§ **Description of the task**: Every line below must come back exactly as it stands, with the images omitted.

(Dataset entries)
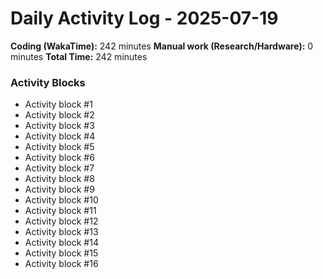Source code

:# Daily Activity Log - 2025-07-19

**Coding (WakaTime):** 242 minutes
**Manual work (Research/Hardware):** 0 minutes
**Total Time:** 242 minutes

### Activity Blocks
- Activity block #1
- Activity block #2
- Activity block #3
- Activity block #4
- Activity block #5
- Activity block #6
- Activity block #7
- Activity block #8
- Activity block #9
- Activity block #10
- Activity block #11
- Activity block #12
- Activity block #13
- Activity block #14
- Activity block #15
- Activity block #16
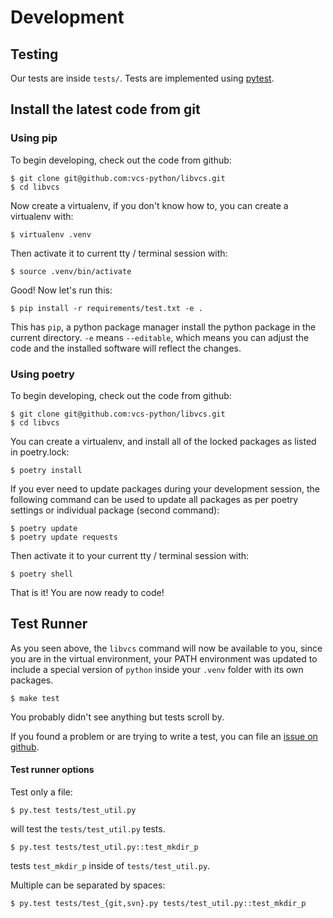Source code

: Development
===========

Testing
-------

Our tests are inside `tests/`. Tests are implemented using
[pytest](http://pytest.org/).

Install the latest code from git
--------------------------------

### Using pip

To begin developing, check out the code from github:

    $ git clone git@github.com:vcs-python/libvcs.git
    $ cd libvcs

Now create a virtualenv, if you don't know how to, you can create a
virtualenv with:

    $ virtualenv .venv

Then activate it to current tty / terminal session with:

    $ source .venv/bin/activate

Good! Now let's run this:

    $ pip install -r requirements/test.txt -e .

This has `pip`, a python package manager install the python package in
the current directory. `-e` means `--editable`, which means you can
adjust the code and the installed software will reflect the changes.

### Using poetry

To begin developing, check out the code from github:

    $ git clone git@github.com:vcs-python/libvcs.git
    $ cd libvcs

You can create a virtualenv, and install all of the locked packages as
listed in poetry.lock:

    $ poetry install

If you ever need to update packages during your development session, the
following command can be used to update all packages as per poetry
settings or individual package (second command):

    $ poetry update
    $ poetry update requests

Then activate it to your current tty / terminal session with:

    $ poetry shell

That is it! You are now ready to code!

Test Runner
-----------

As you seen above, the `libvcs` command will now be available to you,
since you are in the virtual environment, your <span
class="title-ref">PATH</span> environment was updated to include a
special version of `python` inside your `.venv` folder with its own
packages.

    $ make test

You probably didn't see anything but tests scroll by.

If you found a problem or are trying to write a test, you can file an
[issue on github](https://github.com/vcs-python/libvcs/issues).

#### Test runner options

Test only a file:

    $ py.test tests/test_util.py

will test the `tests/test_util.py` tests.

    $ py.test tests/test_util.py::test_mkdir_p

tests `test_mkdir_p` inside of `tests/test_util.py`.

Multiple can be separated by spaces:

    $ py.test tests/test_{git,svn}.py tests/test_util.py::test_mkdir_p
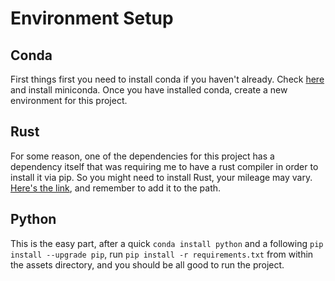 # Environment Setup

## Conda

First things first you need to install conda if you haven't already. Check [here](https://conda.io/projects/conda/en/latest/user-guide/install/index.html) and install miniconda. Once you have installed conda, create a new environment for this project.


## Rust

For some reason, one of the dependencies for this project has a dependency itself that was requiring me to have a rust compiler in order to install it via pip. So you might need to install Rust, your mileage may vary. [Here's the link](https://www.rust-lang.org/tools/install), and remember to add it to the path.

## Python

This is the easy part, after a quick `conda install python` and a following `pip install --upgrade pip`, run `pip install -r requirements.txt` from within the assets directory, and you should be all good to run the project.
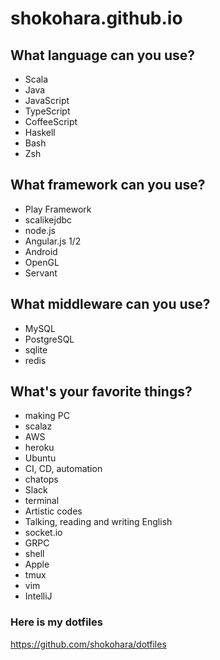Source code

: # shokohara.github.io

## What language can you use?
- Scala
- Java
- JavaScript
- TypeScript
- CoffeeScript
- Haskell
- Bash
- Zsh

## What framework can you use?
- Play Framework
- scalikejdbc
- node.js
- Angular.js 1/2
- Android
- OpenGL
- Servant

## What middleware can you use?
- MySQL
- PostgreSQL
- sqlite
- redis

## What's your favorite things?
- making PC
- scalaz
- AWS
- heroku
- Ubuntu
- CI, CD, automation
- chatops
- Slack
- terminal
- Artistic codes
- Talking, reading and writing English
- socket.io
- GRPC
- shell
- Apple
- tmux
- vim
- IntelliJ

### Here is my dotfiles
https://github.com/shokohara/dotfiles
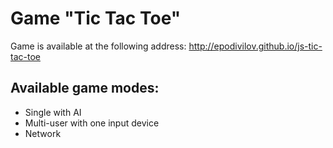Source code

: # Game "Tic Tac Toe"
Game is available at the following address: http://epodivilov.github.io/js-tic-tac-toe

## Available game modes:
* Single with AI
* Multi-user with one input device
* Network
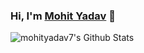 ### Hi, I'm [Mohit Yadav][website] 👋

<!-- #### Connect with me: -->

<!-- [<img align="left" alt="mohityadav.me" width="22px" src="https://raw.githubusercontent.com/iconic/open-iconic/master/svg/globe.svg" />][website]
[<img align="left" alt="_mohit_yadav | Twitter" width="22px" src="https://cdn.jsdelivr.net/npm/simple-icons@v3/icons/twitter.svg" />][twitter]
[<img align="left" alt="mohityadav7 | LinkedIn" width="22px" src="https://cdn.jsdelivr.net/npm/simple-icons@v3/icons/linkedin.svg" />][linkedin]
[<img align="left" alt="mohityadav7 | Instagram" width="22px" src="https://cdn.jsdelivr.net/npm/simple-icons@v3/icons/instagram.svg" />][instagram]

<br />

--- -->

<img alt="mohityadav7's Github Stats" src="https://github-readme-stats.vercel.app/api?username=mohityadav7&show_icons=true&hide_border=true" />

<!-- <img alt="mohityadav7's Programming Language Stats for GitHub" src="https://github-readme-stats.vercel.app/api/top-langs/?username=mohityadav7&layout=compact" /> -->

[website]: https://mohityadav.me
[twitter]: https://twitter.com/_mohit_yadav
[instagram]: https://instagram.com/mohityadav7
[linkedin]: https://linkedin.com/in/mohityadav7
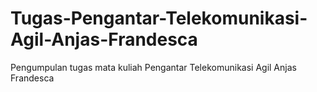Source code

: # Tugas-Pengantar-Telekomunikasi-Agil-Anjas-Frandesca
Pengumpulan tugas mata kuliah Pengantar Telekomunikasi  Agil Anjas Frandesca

§ **Response area**:
Source code

:# Daily Activity Log - 2025-07-19

**Coding (WakaTime):** 242 minutes
**Manual work (Research/Hardware):** 0 minutes
**Total Time:** 242 minutes

### Activity Blocks
- Activity block #1
- Activity block #2
- Activity block #3
- Activity block #4
- Activity block #5
- Activity block #6
- Activity block #7
- Activity block #8
- Activity block #9
- Activity block #10
- Activity block #11
- Activity block #12
- Activity block #13
- Activity block #14
- Activity block #15
- Activity block #16
Source code

: Development
===========

Testing
-------

Our tests are inside `tests/`. Tests are implemented using
[pytest](http://pytest.org/).

Install the latest code from git
--------------------------------

### Using pip

To begin developing, check out the code from github:

    $ git clone git@github.com:vcs-python/libvcs.git
    $ cd libvcs

Now create a virtualenv, if you don't know how to, you can create a
virtualenv with:

    $ virtualenv .venv

Then activate it to current tty / terminal session with:

    $ source .venv/bin/activate

Good! Now let's run this:

    $ pip install -r requirements/test.txt -e .

This has `pip`, a python package manager install the python package in
the current directory. `-e` means `--editable`, which means you can
adjust the code and the installed software will reflect the changes.

### Using poetry

To begin developing, check out the code from github:

    $ git clone git@github.com:vcs-python/libvcs.git
    $ cd libvcs

You can create a virtualenv, and install all of the locked packages as
listed in poetry.lock:

    $ poetry install

If you ever need to update packages during your development session, the
following command can be used to update all packages as per poetry
settings or individual package (second command):

    $ poetry update
    $ poetry update requests

Then activate it to your current tty / terminal session with:

    $ poetry shell

That is it! You are now ready to code!

Test Runner
-----------

As you seen above, the `libvcs` command will now be available to you,
since you are in the virtual environment, your <span
class="title-ref">PATH</span> environment was updated to include a
special version of `python` inside your `.venv` folder with its own
packages.

    $ make test

You probably didn't see anything but tests scroll by.

If you found a problem or are trying to write a test, you can file an
[issue on github](https://github.com/vcs-python/libvcs/issues).

#### Test runner options

Test only a file:

    $ py.test tests/test_util.py

will test the `tests/test_util.py` tests.

    $ py.test tests/test_util.py::test_mkdir_p

tests `test_mkdir_p` inside of `tests/test_util.py`.

Multiple can be separated by spaces:

    $ py.test tests/test_{git,svn}.py tests/test_util.py::test_mkdir_p
 # Environment Setup

## Conda

First things first you need to install conda if you haven't already. Check [here](https://conda.io/projects/conda/en/latest/user-guide/install/index.html) and install miniconda. Once you have installed conda, create a new environment for this project.


## Rust

For some reason, one of the dependencies for this project has a dependency itself that was requiring me to have a rust compiler in order to install it via pip. So you might need to install Rust, your mileage may vary. [Here's the link](https://www.rust-lang.org/tools/install), and remember to add it to the path.

## Python

This is the easy part, after a quick `conda install python` and a following `pip install --upgrade pip`, run `pip install -r requirements.txt` from within the assets directory, and you should be all good to run the project.
Source code

: # shokohara.github.io

## What language can you use?
- Scala
- Java
- JavaScript
- TypeScript
- CoffeeScript
- Haskell
- Bash
- Zsh

## What framework can you use?
- Play Framework
- scalikejdbc
- node.js
- Angular.js 1/2
- Android
- OpenGL
- Servant

## What middleware can you use?
- MySQL
- PostgreSQL
- sqlite
- redis

## What's your favorite things?
- making PC
- scalaz
- AWS
- heroku
- Ubuntu
- CI, CD, automation
- chatops
- Slack
- terminal
- Artistic codes
- Talking, reading and writing English
- socket.io
- GRPC
- shell
- Apple
- tmux
- vim
- IntelliJ

### Here is my dotfiles
https://github.com/shokohara/dotfiles
Source code

: # Game "Tic Tac Toe"
Game is available at the following address: http://epodivilov.github.io/js-tic-tac-toe

## Available game modes:
* Single with AI
* Multi-user with one input device
* Network
 ### Hi, I'm [Mohit Yadav][website] 👋

<!-- #### Connect with me: -->

<!-- [<img align="left" alt="mohityadav.me" width="22px" src="https://raw.githubusercontent.com/iconic/open-iconic/master/svg/globe.svg" />][website]
[<img align="left" alt="_mohit_yadav | Twitter" width="22px" src="https://cdn.jsdelivr.net/npm/simple-icons@v3/icons/twitter.svg" />][twitter]
[<img align="left" alt="mohityadav7 | LinkedIn" width="22px" src="https://cdn.jsdelivr.net/npm/simple-icons@v3/icons/linkedin.svg" />][linkedin]
[<img align="left" alt="mohityadav7 | Instagram" width="22px" src="https://cdn.jsdelivr.net/npm/simple-icons@v3/icons/instagram.svg" />][instagram]

<br />

--- -->

<img alt="mohityadav7's Github Stats" src="https://github-readme-stats.vercel.app/api?username=mohityadav7&show_icons=true&hide_border=true" />

<!-- <img alt="mohityadav7's Programming Language Stats for GitHub" src="https://github-readme-stats.vercel.app/api/top-langs/?username=mohityadav7&layout=compact" /> -->

[website]: https://mohityadav.me
[twitter]: https://twitter.com/_mohit_yadav
[instagram]: https://instagram.com/mohityadav7
[linkedin]: https://linkedin.com/in/mohityadav7
Source code

: # Tugas-Pengantar-Telekomunikasi-Agil-Anjas-Frandesca
Pengumpulan tugas mata kuliah Pengantar Telekomunikasi  Agil Anjas Frandesca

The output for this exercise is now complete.